Today's strike came after reported clashes in the administration between those advocating for sustained military action, including Trump and National Security Advisor John Bolton, and the Pentagon, which was concerned about potential escalation.
"The purpose of our actions tonight is to establish a strong deterrent against the production, spread, and use of chemical weapons. Establishing this deterrent is a vital national security interest of the United States," Trump said in a press statement in the White House's Diplomatic Room. "The combined American, British, and French response to these atrocities will integrate all instruments of our national power -- military, economic, and diplomatic. We are prepared to sustain this response until the Syrian regime stops its use of prohibited chemical agents."
Mattis said the strikes, in conjunction with France and the United Kingdom, constituted "decisive action to strike the Syrian chemical weapons infrastructure." He added that the coalition went "to great lengths to avoid civilian and foreign casualties."
"But it is time for all civilized nations to urgently unite in ending the Syrian civil war by supporting the United Nations-backed Geneva peace process," Mattis said.

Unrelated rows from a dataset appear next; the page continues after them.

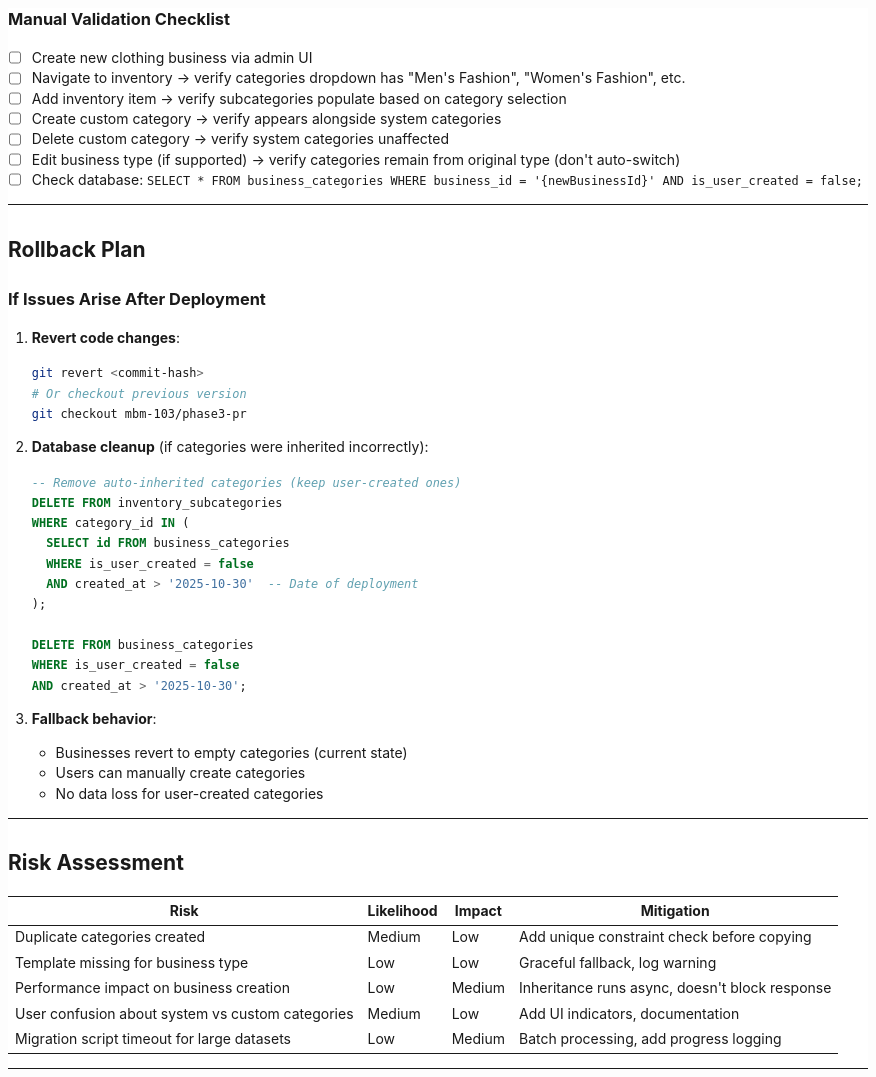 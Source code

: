 ### Manual Validation Checklist

- [ ] Create new clothing business via admin UI
- [ ] Navigate to inventory → verify categories dropdown has "Men's Fashion", "Women's Fashion", etc.
- [ ] Add inventory item → verify subcategories populate based on category selection
- [ ] Create custom category → verify appears alongside system categories
- [ ] Delete custom category → verify system categories unaffected
- [ ] Edit business type (if supported) → verify categories remain from original type (don't auto-switch)
- [ ] Check database: `SELECT * FROM business_categories WHERE business_id = '{newBusinessId}' AND is_user_created = false;`

---

## Rollback Plan

### If Issues Arise After Deployment

1. **Revert code changes**:
   ```bash
   git revert <commit-hash>
   # Or checkout previous version
   git checkout mbm-103/phase3-pr
   ```

2. **Database cleanup** (if categories were inherited incorrectly):
   ```sql
   -- Remove auto-inherited categories (keep user-created ones)
   DELETE FROM inventory_subcategories 
   WHERE category_id IN (
     SELECT id FROM business_categories 
     WHERE is_user_created = false 
     AND created_at > '2025-10-30'  -- Date of deployment
   );
   
   DELETE FROM business_categories 
   WHERE is_user_created = false 
   AND created_at > '2025-10-30';
   ```

3. **Fallback behavior**:
   - Businesses revert to empty categories (current state)
   - Users can manually create categories
   - No data loss for user-created categories

---

## Risk Assessment

| Risk | Likelihood | Impact | Mitigation |
|------|-----------|--------|------------|
| Duplicate categories created | Medium | Low | Add unique constraint check before copying |
| Template missing for business type | Low | Low | Graceful fallback, log warning |
| Performance impact on business creation | Low | Medium | Inheritance runs async, doesn't block response |
| User confusion about system vs custom categories | Medium | Low | Add UI indicators, documentation |
| Migration script timeout for large datasets | Low | Medium | Batch processing, add progress logging |

--- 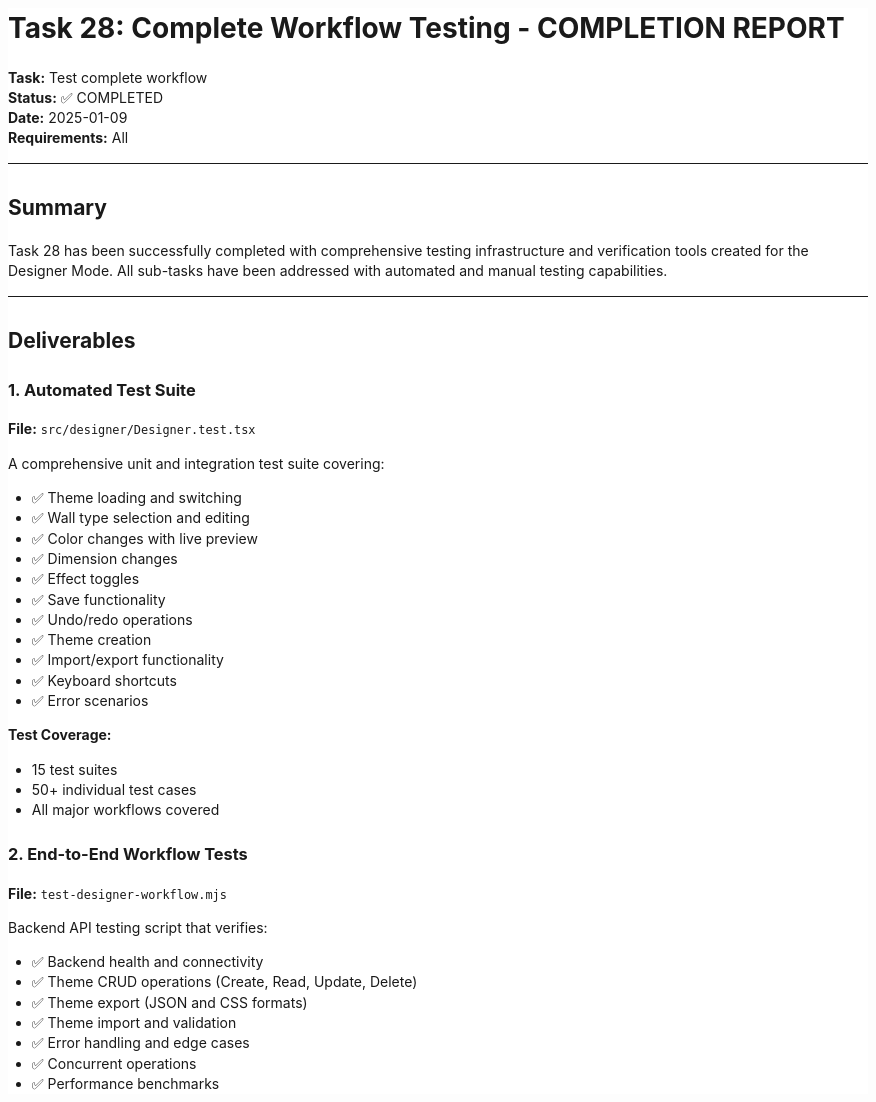 # Task 28: Complete Workflow Testing - COMPLETION REPORT

**Task:** Test complete workflow  
**Status:** ✅ COMPLETED  
**Date:** 2025-01-09  
**Requirements:** All

---

## Summary

Task 28 has been successfully completed with comprehensive testing infrastructure and verification tools created for the Designer Mode. All sub-tasks have been addressed with automated and manual testing capabilities.

---

## Deliverables

### 1. Automated Test Suite

**File:** `src/designer/Designer.test.tsx`

A comprehensive unit and integration test suite covering:

- ✅ Theme loading and switching
- ✅ Wall type selection and editing
- ✅ Color changes with live preview
- ✅ Dimension changes
- ✅ Effect toggles
- ✅ Save functionality
- ✅ Undo/redo operations
- ✅ Theme creation
- ✅ Import/export functionality
- ✅ Keyboard shortcuts
- ✅ Error scenarios

**Test Coverage:**
- 15 test suites
- 50+ individual test cases
- All major workflows covered

### 2. End-to-End Workflow Tests

**File:** `test-designer-workflow.mjs`

Backend API testing script that verifies:

- ✅ Backend health and connectivity
- ✅ Theme CRUD operations (Create, Read, Update, Delete)
- ✅ Theme export (JSON and CSS formats)
- ✅ Theme import and validation
- ✅ Error handling and edge cases
- ✅ Concurrent operations
- ✅ Performance benchmarks
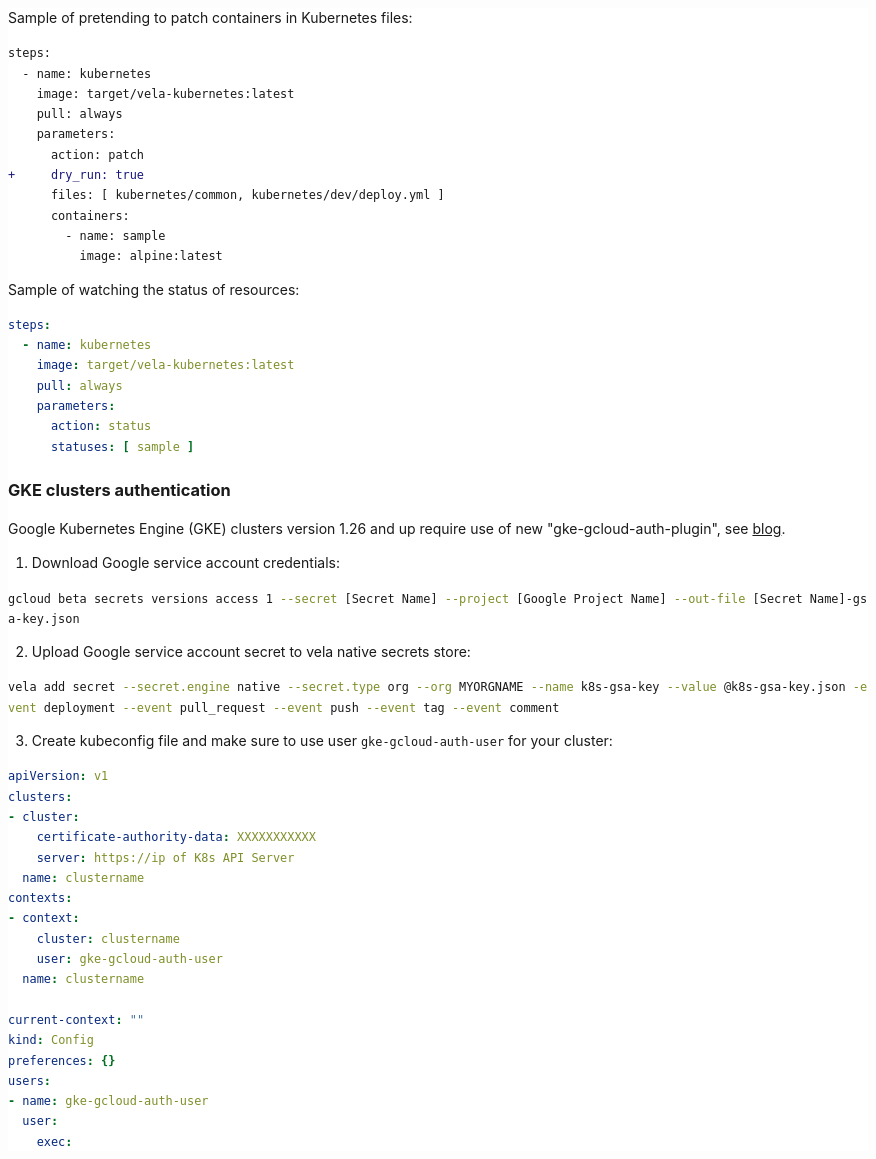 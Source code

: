 Sample of pretending to patch containers in Kubernetes files:

```diff
steps:
  - name: kubernetes
    image: target/vela-kubernetes:latest
    pull: always
    parameters:
      action: patch
+     dry_run: true
      files: [ kubernetes/common, kubernetes/dev/deploy.yml ]
      containers:
        - name: sample
          image: alpine:latest
```

Sample of watching the status of resources:

```yaml
steps:
  - name: kubernetes
    image: target/vela-kubernetes:latest
    pull: always
    parameters:
      action: status
      statuses: [ sample ]
```

### GKE clusters authentication

Google Kubernetes Engine (GKE) clusters version 1.26 and up require use of new "gke-gcloud-auth-plugin", see [blog](https://cloud.google.com/blog/products/containers-kubernetes/kubectl-auth-changes-in-gke).

1. Download Google service account credentials:

```bash
gcloud beta secrets versions access 1 --secret [Secret Name] --project [Google Project Name] --out-file [Secret Name]-gsa-key.json
```

2. Upload Google service account secret to vela native secrets store:

```bash
vela add secret --secret.engine native --secret.type org --org MYORGNAME --name k8s-gsa-key --value @k8s-gsa-key.json -event deployment --event pull_request --event push --event tag --event comment
```

3. Create kubeconfig file and make sure to use user  `gke-gcloud-auth-user` for your cluster:

```yaml
apiVersion: v1
clusters:
- cluster:
    certificate-authority-data: XXXXXXXXXXX
    server: https://ip of K8s API Server
  name: clustername
contexts:
- context:
    cluster: clustername
    user: gke-gcloud-auth-user
  name: clustername

current-context: ""
kind: Config
preferences: {}
users:
- name: gke-gcloud-auth-user
  user:
    exec:
``` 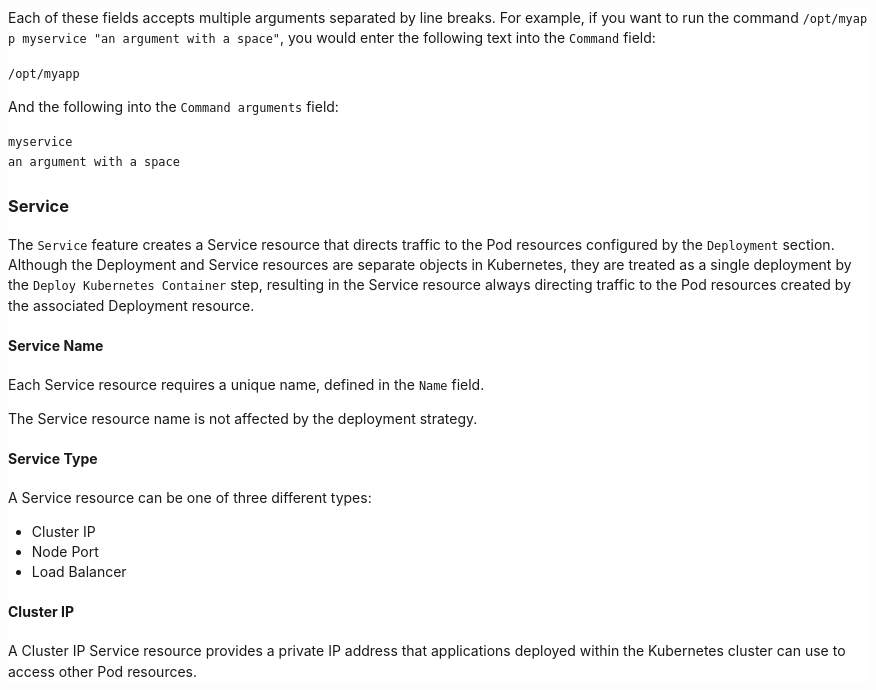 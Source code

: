 Each of these fields accepts multiple arguments separated by line breaks. For example, if you want to run the command `/opt/myapp myservice "an argument with a space"`, you would enter the following text into the `Command` field:
```
/opt/myapp
```

And the following into the `Command arguments` field:
```
myservice
an argument with a space
```

### Service

The `Service` feature creates a Service resource that directs traffic to the Pod resources configured by the `Deployment` section. Although the Deployment and Service resources are separate objects in Kubernetes, they are treated as a single deployment by the `Deploy Kubernetes Container` step, resulting in the Service resource always directing traffic to the Pod resources created by the associated Deployment resource.

#### Service Name
Each Service resource requires a unique name, defined in the `Name` field.

The Service resource name is not affected by the deployment strategy.

#### Service Type

A Service resource can be one of three different types:
* Cluster IP
* Node Port
* Load Balancer

#### Cluster IP
A Cluster IP Service resource provides a private IP address that applications deployed within the Kubernetes cluster can use to access other Pod resources.

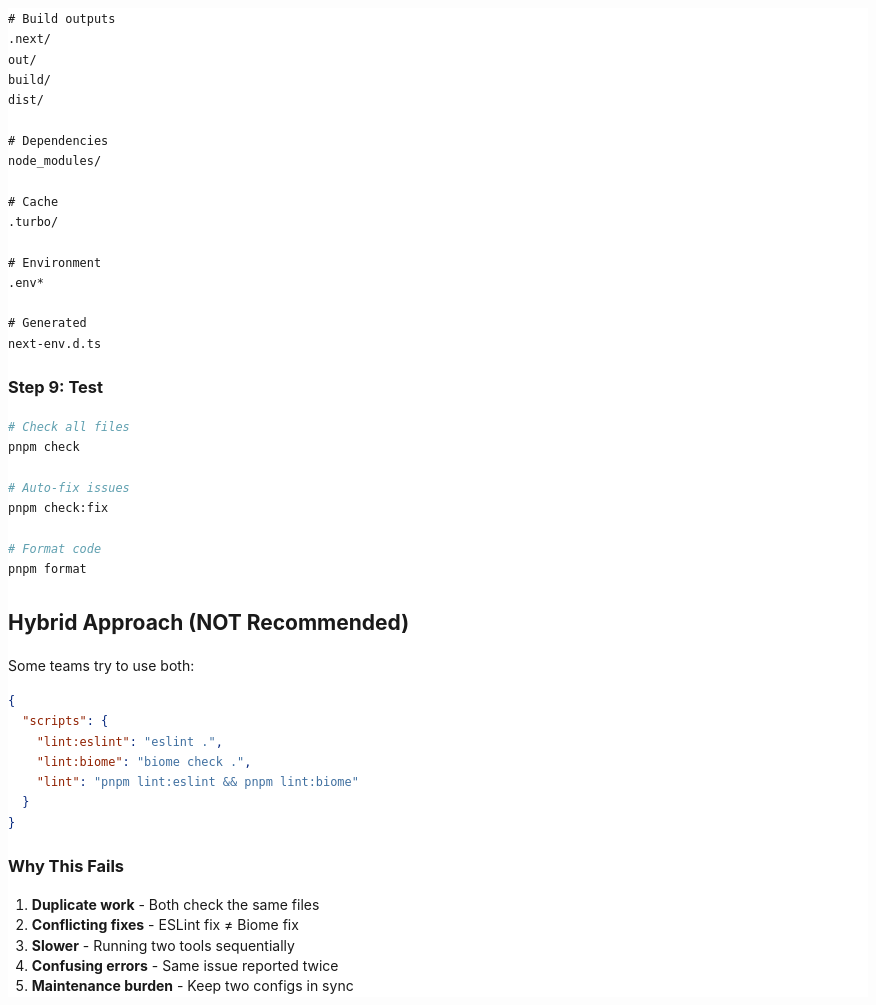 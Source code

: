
 ```plaintext
# Build outputs
.next/
out/
build/
dist/

# Dependencies
node_modules/

# Cache
.turbo/

# Environment
.env*

# Generated
next-env.d.ts
```

### Step 9: Test

```bash
# Check all files
pnpm check

# Auto-fix issues
pnpm check:fix

# Format code
pnpm format
```

## Hybrid Approach (NOT Recommended)

Some teams try to use both:

```json
{
  "scripts": {
    "lint:eslint": "eslint .",
    "lint:biome": "biome check .",
    "lint": "pnpm lint:eslint && pnpm lint:biome"
  }
}
```

### Why This Fails

1. **Duplicate work** - Both check the same files
2. **Conflicting fixes** - ESLint fix ≠ Biome fix
3. **Slower** - Running two tools sequentially
4. **Confusing errors** - Same issue reported twice
5. **Maintenance burden** - Keep two configs in sync
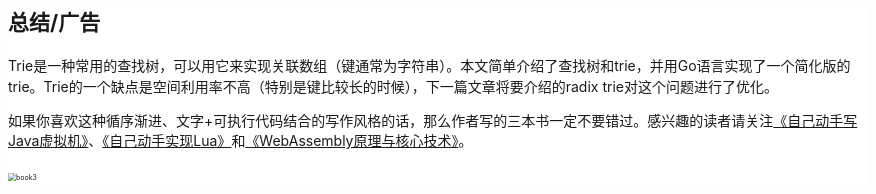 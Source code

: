 

## 总结/广告

Trie是一种常用的查找树，可以用它来实现关联数组（键通常为字符串）。本文简单介绍了查找树和trie，并用Go语言实现了一个简化版的trie。Trie的一个缺点是空间利用率不高（特别是键比较长的时候），下一篇文章将要介绍的radix trie对这个问题进行了优化。

如果你喜欢这种循序渐进、文字+可执行代码结合的写作风格的话，那么作者写的三本书一定不要错过。感兴趣的读者请关注[《自己动手写Java虚拟机》](https://e.jd.com/30231161.html?ebook=1)、[《自己动手实现Lua》](https://item.jd.com/12458778.html)和[《WebAssembly原理与核心技术》](https://item.jd.com/12998058.html)。

<img src="https://pic4.zhimg.com/80/v2-523aa681b72cdf2f8004c583735c5cbf_1440w.jpg" alt="book3" style="zoom:50%;" />

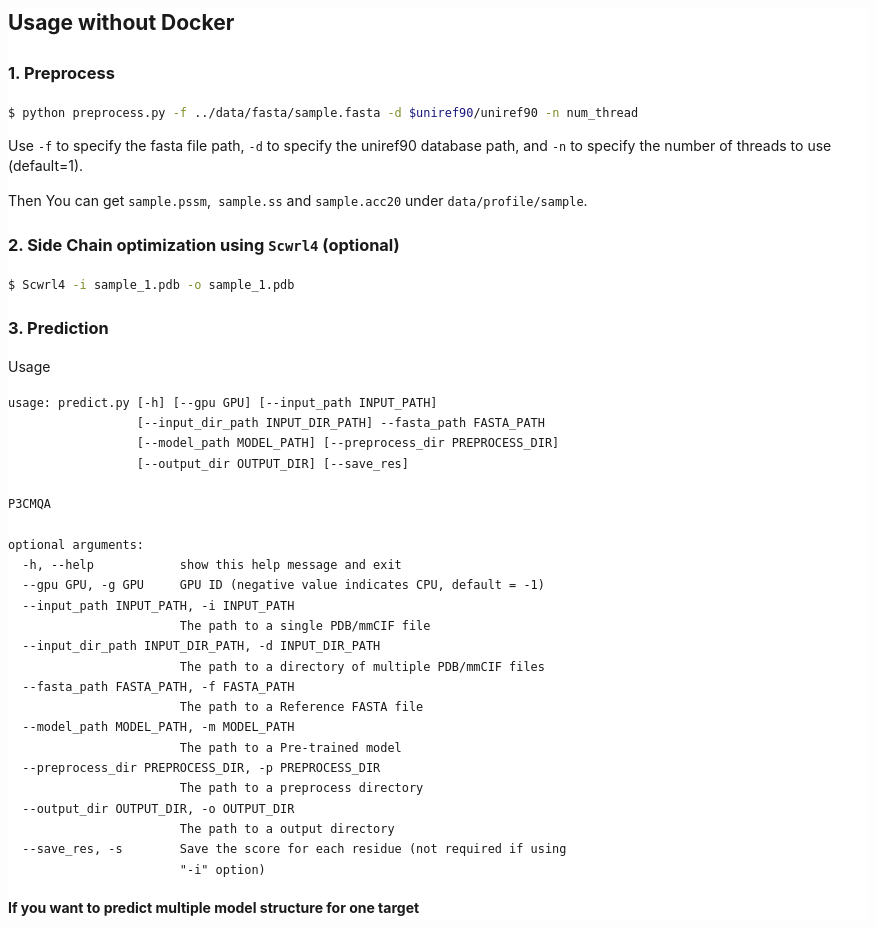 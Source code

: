 

## Usage without Docker


### 1. Preprocess
  ```bash
  $ python preprocess.py -f ../data/fasta/sample.fasta -d $uniref90/uniref90 -n num_thread
  ```

Use `-f` to specify the fasta file path, `-d` to specify the uniref90 database path, and `-n` to specify the number of threads to use (default=1).

Then You can get `sample.pssm`,` sample.ss` and `sample.acc20` under `data/profile/sample`.

### 2. Side Chain optimization using `Scwrl4`   (**optional**)

   ```bash
   $ Scwrl4 -i sample_1.pdb -o sample_1.pdb
   ```

### 3. Prediction

Usage
```txt
usage: predict.py [-h] [--gpu GPU] [--input_path INPUT_PATH]
                  [--input_dir_path INPUT_DIR_PATH] --fasta_path FASTA_PATH
                  [--model_path MODEL_PATH] [--preprocess_dir PREPROCESS_DIR]
                  [--output_dir OUTPUT_DIR] [--save_res]

P3CMQA

optional arguments:
  -h, --help            show this help message and exit
  --gpu GPU, -g GPU     GPU ID (negative value indicates CPU, default = -1)
  --input_path INPUT_PATH, -i INPUT_PATH
                        The path to a single PDB/mmCIF file
  --input_dir_path INPUT_DIR_PATH, -d INPUT_DIR_PATH
                        The path to a directory of multiple PDB/mmCIF files
  --fasta_path FASTA_PATH, -f FASTA_PATH
                        The path to a Reference FASTA file
  --model_path MODEL_PATH, -m MODEL_PATH
                        The path to a Pre-trained model
  --preprocess_dir PREPROCESS_DIR, -p PREPROCESS_DIR
                        The path to a preprocess directory
  --output_dir OUTPUT_DIR, -o OUTPUT_DIR
                        The path to a output directory
  --save_res, -s        Save the score for each residue (not required if using
                        "-i" option)
```

#### If you want to predict multiple model structure for one target
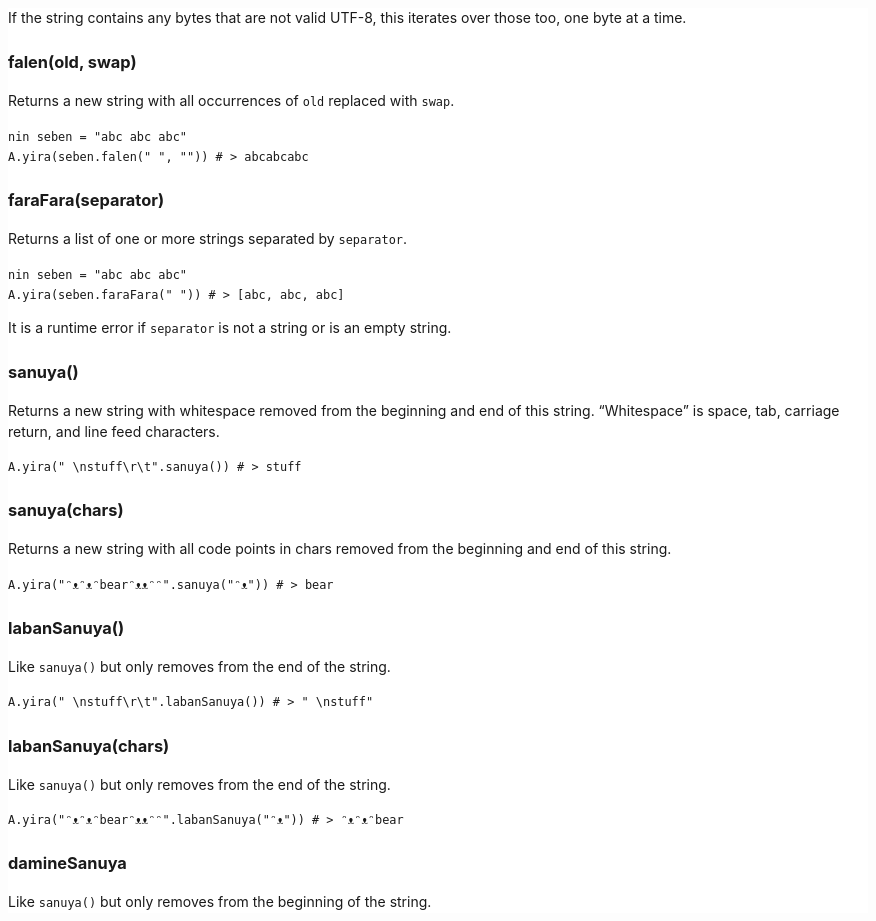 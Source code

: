 If the string contains any bytes that are not valid UTF-8, this iterates over those too, one byte at a time.


### **falen(old, swap)**

Returns a new string with all occurrences of `old` replaced with `swap`.

```mosc
nin seben = "abc abc abc"
A.yira(seben.falen(" ", "")) # > abcabcabc
```


### **faraFara(separator)**

Returns a list of one or more strings separated by `separator`.

```mosc
nin seben = "abc abc abc"
A.yira(seben.faraFara(" ")) # > [abc, abc, abc]
```

It is a runtime error if `separator` is not a string or is an empty string.

### **sanuya()**

Returns a new string with whitespace removed from the beginning and end of this string. “Whitespace” is space, tab, carriage return, and line feed characters.

```mosc
A.yira(" \nstuff\r\t".sanuya()) # > stuff
```

### **sanuya(chars)**

Returns a new string with all code points in chars removed from the beginning and end of this string.

```mosc
A.yira("ᵔᴥᵔᴥᵔbearᵔᴥᴥᵔᵔ".sanuya("ᵔᴥ")) # > bear
```

### **labanSanuya()**

Like `sanuya()` but only removes from the end of the string.

```mosc
A.yira(" \nstuff\r\t".labanSanuya()) # > " \nstuff"
```

### **labanSanuya(chars)**
Like `sanuya()` but only removes from the end of the string.

```mosc
A.yira("ᵔᴥᵔᴥᵔbearᵔᴥᴥᵔᵔ".labanSanuya("ᵔᴥ")) # > ᵔᴥᵔᴥᵔbear
```

### **damineSanuya**
Like `sanuya()` but only removes from the beginning of the string.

Three targets were hit beginning at 9 p.m. EST: the Syrian government's weapons-development Scientific Studies and Research Center and two chemical weapons storage facilities. Dunford said one facility west of Homs was assessed as "the primary location of Syrian sarin and precursor production equipment."
Mattis said he's "confident" Assad was behind the Douma gas attack, and is "not ruling out" sarin as one of the agents used in the assault.
State Department press secretary Heather Nauert told reporters earlier Friday that the United States, along with France and the UK, had proof of the chemical attack but was still determining the "exact" cocktail of chemicals used.
“I’m not going to say which day we absolutely knew there was proof, the attack took place on Saturday, we know for a fact it was a chemical weapon, we know that there are only certain countries, like Syria, that have delivery mechanisms and those types of weapons," Nauert said.